• Sonuç bulunamadı

Özyeterlilik ile İlgili Yapılan Yayınlar ve Araştırmalar

Özyeterlilik ile ilgili yapılan yayın ve araştırmalar incelendiğinde bunların dört kategori altında toplandığı görülmektedir.

1. Özyeterliliğin kaynaklarını tespit etmeye yönelik araştırmalar

2. Özyeterliliğin eğitimsel kavramlarla ilişkilerini ortaya koymaya çalışan araştırmalar

3. Değişik programların özyeterlilik üzerindeki etkisini saptamaya çalışan araştırmalar

Özyeterliliğin Kaynaklarını Saptamaya Yönelik Araştırmalar

Bu kategori altında yer alan araştırmaların bir kısmının amacı özyeterlilik ile ilgili geçerli ve güvenilir ölçekler hazırlamak, hazırlanan ölçekleri değişik kültürlerde deneyerek kültürler arası ve cinsiyetler arası karşılaştırmalar yapmak, bir diğer kısmının amacı da yüksek veya düşük özyeterliliğe yol açan etkenleri belirlemektir.

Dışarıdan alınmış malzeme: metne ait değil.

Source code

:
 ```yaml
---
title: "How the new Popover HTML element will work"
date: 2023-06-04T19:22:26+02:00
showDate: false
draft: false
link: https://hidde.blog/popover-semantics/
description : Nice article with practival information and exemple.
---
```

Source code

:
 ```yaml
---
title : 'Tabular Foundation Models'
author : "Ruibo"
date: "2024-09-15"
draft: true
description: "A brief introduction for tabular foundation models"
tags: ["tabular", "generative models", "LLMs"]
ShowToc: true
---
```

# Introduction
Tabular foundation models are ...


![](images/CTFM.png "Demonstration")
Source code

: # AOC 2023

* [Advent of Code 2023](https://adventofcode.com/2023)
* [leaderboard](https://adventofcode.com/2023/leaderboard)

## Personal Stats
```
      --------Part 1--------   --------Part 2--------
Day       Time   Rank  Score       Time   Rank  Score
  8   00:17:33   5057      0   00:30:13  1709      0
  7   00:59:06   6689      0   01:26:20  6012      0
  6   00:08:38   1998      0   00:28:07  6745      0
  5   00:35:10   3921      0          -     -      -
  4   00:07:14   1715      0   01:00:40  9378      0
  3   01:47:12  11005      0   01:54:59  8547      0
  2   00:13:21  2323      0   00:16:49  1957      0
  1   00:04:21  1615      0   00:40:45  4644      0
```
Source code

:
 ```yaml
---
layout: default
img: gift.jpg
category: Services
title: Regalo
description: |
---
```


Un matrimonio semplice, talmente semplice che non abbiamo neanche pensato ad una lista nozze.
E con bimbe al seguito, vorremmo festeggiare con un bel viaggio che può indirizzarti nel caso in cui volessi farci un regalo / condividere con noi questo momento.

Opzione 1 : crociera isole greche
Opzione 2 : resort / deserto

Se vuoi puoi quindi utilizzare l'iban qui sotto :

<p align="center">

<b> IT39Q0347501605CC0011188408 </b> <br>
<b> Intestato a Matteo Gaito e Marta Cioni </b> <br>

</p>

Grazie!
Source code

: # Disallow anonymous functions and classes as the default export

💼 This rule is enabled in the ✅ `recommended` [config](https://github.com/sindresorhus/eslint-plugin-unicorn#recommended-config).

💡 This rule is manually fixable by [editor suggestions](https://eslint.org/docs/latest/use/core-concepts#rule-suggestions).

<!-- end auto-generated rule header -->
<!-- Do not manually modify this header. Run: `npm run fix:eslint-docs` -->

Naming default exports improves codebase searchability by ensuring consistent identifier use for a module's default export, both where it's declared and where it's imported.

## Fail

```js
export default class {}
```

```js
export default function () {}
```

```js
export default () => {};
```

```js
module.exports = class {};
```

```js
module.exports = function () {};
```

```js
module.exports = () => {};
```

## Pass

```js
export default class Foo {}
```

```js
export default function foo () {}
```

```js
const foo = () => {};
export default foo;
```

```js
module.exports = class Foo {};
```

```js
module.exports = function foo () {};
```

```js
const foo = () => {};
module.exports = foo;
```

Çeşitli konu alanlarında güvenilir ve geçerli özyeterlilik ölçekleri hazırlamak için değişik ülkelerde araştırmalar yapılmıştır. Örneğin Pastorelli, Caprara ve Bandura (1998) “Çocukların Algıladıkları Özyeterlilik” anketinin güvenirlik ve geçerlilik çalışmasını yapmışlardır. Bu amaçla, çocukların faaliyetlerinin farklı alanlarını yansıtan 7 ölçek (başarı özyeterliliği, öğrenme özyeterliliği, eğlence özyeterliliği, arkadaş özyeterliliği [olumsuz akranı baskısına yönelik özyeterlilik], beklentileri karşılama özyeterliliği, sosyal özyeterlilik, girişkenlik özyeterliliği), İtalya’da 4. ve 5. sınıflarındaki 254 öğrenci ile 9-16 yaşları arasındaki ortaokul öğrencilerine uygulanmıştır. Sonuçlar özyeterlilik yapısının çok boyutluluğunu desteklemekte ve 4 faktörün varlığını göstermektedir: Okul bağlamında özyeterlilik, sosyal özyeterlilik, düzenleyici özyeterlilik ve spor özyeterliliği.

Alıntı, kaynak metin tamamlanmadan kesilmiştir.